Segment Start: Information provided

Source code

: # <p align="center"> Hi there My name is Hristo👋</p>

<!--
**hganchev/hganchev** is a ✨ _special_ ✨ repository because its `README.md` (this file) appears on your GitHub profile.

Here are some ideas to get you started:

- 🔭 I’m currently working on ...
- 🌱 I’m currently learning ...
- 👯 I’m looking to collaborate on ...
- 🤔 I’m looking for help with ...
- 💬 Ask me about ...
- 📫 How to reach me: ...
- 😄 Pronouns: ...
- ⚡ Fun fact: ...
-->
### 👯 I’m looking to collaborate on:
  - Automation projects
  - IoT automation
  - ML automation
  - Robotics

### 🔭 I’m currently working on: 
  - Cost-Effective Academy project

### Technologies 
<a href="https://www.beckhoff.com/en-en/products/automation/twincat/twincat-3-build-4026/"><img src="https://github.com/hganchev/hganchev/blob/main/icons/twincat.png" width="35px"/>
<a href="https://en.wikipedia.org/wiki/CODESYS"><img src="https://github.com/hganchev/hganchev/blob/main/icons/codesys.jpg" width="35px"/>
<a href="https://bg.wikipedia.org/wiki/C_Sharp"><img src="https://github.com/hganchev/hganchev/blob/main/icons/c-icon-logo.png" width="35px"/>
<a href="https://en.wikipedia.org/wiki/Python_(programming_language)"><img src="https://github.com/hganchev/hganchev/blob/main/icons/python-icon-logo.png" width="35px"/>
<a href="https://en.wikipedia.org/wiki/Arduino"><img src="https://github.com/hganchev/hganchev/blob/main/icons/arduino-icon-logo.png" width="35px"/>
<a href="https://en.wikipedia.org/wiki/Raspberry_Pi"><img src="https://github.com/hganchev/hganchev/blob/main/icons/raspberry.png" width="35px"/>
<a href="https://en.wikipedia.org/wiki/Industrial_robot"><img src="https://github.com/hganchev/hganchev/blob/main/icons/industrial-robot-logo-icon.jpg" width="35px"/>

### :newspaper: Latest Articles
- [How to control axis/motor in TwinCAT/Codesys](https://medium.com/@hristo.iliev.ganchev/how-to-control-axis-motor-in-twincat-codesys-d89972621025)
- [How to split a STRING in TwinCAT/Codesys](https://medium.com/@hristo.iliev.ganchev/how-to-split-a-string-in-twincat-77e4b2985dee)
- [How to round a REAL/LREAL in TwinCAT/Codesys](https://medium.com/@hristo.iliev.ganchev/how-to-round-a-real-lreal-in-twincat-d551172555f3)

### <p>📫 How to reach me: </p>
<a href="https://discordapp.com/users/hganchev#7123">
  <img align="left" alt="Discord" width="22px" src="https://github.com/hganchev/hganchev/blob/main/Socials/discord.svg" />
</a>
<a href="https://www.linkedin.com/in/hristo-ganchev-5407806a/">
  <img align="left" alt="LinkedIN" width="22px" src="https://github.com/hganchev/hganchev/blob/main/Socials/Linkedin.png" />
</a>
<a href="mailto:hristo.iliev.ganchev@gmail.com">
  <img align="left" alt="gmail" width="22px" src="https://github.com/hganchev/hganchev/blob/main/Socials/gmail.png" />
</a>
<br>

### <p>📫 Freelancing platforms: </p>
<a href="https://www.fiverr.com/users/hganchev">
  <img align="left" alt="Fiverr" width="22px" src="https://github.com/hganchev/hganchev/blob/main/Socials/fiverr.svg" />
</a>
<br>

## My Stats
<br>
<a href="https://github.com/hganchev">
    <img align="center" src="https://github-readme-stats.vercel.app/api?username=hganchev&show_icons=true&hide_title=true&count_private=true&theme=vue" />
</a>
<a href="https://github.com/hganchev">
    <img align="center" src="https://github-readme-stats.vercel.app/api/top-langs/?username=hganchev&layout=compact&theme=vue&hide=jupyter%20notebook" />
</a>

Segment End: Information provided

## Directions for this task
Every line in the entries above that has the word "gmail" should be identified and copied.

## Problem solution
<a href="mailto:hristo.iliev.ganchev@gmail.com">
  <img align="left" alt="gmail" width="22px" src="https://github.com/hganchev/hganchev/blob/main/Socials/gmail.png" />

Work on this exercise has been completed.